A pilot trial at APR’s Dandenong South facility in 2022 was a success but reinforced the need for a solution at a much larger scale to handle the sheer volume of soft plastics.
“It’s been really, really frustrating but also very exhilarating, because it’s here,” Darren says.
“It’s starting to gain real momentum.”
The facility, located at Bacchus Marsh, was partly funded by a $250,000 Sustainability Victoria grant. It will house a 10-tonne-a-day unit, giving APR Plastics the operating know-how to expand elsewhere.

The technology at the heart of the plant is pyrolysis, a process that uses heat to break down soft plastics in the absence of oxygen. The result is pyrolysis oil, a synthetic crude that can be further refined and processed into feedstock for the packaging industry, creating a truly circular loop.
“I want to be able to turn this humble little confectionary packaging into the same product without using 100 per cent fossil crude,” Darren says.
“The driving force is to be able to take these items that are non-recyclable right now and turn them into a recyclable outcome.

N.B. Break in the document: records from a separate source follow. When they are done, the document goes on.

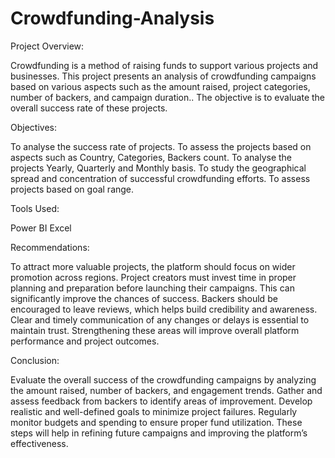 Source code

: # Crowdfunding-Analysis
Project Overview:

Crowdfunding is a method of raising funds to support various projects and businesses. This project presents an analysis of crowdfunding campaigns based on various aspects such as the amount raised, project categories, number of backers, and campaign duration.. The objective is to evaluate the overall success rate of these projects.

Objectives:

To analyse the success rate of projects.
To assess the projects based on aspects such as Country, Categories, Backers count.
To analyse the projects Yearly, Quarterly and Monthly basis.
To study the geographical spread and concentration of successful crowdfunding efforts.
To assess projects based on goal range.

Tools Used:

Power BI 
Excel

Recommendations:

To attract more valuable projects, the platform should focus on wider promotion across regions. Project creators must invest time in proper planning and preparation before launching their campaigns. This can significantly improve the chances of success. Backers should be encouraged to leave reviews, which helps build credibility and awareness. Clear and timely communication of any changes or delays is essential to maintain trust. Strengthening these areas will improve overall platform performance and project outcomes.

Conclusion:

Evaluate the overall success of the crowdfunding campaigns by analyzing the amount raised, number of backers, and engagement trends. Gather and assess feedback from backers to identify areas of improvement. Develop realistic and well-defined goals to minimize project failures. Regularly monitor budgets and spending to ensure proper fund utilization. These steps will help in refining future campaigns and improving the platform’s effectiveness.








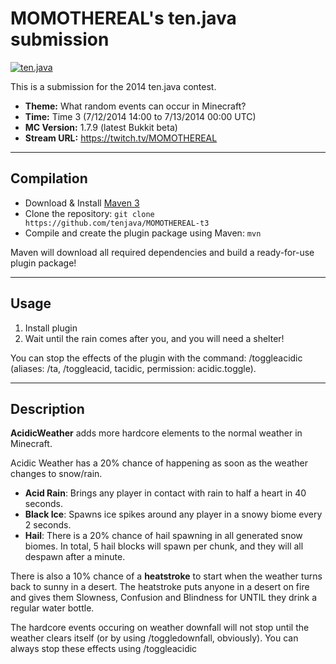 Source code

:MOMOTHEREAL's ten.java submission
==============================

[![ten.java](https://cdn.mediacru.sh/hu4CJqRD7AiB.svg)](https://tenjava.com/)

This is a submission for the 2014 ten.java contest.

- __Theme:__ What random events can occur in Minecraft?
- __Time:__ Time 3 (7/12/2014 14:00 to 7/13/2014 00:00 UTC)
- __MC Version:__ 1.7.9 (latest Bukkit beta)
- __Stream URL:__ https://twitch.tv/MOMOTHEREAL

<!-- put chosen theme above -->

---------------------------------------

Compilation
-----------

- Download & Install [Maven 3](http://maven.apache.org/download.html)
- Clone the repository: `git clone https://github.com/tenjava/MOMOTHEREAL-t3`
- Compile and create the plugin package using Maven: `mvn`

Maven will download all required dependencies and build a ready-for-use plugin package!

---------------------------------------

Usage
-----

1. Install plugin
2. Wait until the rain comes after you, and you will need a shelter!

You can stop the effects of the plugin with the command: /toggleacidic (aliases: /ta, /toggleacid, tacidic, permission: acidic.toggle).

---------------------------------------

Description
-----

__AcidicWeather__ adds more hardcore elements to the normal weather in Minecraft.


Acidic Weather has a 20% chance of happening as soon as the weather changes to snow/rain.

- __Acid Rain__: Brings any player in contact with rain to half a heart in 40 seconds.
- __Black Ice__: Spawns ice spikes around any player in a snowy biome every 2 seconds.
- __Hail__: There is a 20% chance of hail spawning in all generated snow biomes. In total, 5 hail blocks will spawn per chunk, and they will all despawn after a minute.

There is also a 10% chance of a __heatstroke__ to start when the weather turns back to sunny in a desert.
The heatstroke puts anyone in a desert on fire and gives them Slowness, Confusion and Blindness for UNTIL they drink a regular water bottle.

The hardcore events occuring on weather downfall will not stop until the weather clears itself (or by using /toggledownfall, obviously).
You can always stop these effects using /toggleacidic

Circular is what I want.”
For Darren, the mission is to stop using 100 per cent fossil crude for soft plastics packaging by providing a viable, recycled alternative.
The company’s vision for a full-scale operation would produce 35 million litres of synthetic crude annually. And while Darren describes it as a “drop in the ocean”, he sees any offset of fossil crude as a win.
“That means there’s at least 35 million litres of fossil crude we don’t have to manufacture.”
Australia uses about 70 billion pieces of soft “scrunchable” plastics, such as food wrappers, each year, according to the Department of Climate Change, Energy, the Environment and Water (DCCEEW).
One million tonnes of that annual plastic consumption are single-use plastics, 84 per cent of which are sent to landfill and only 13 per cent are recycled.
The collapse of in-store collection service REDcycle in November 2022, which uncovered thousands of tonnes of soft plastic stockpiled in warehouses across two states, forced the packaging and recycling industries and the government to look at how to build ongoing sustainable pathways for soft plastic.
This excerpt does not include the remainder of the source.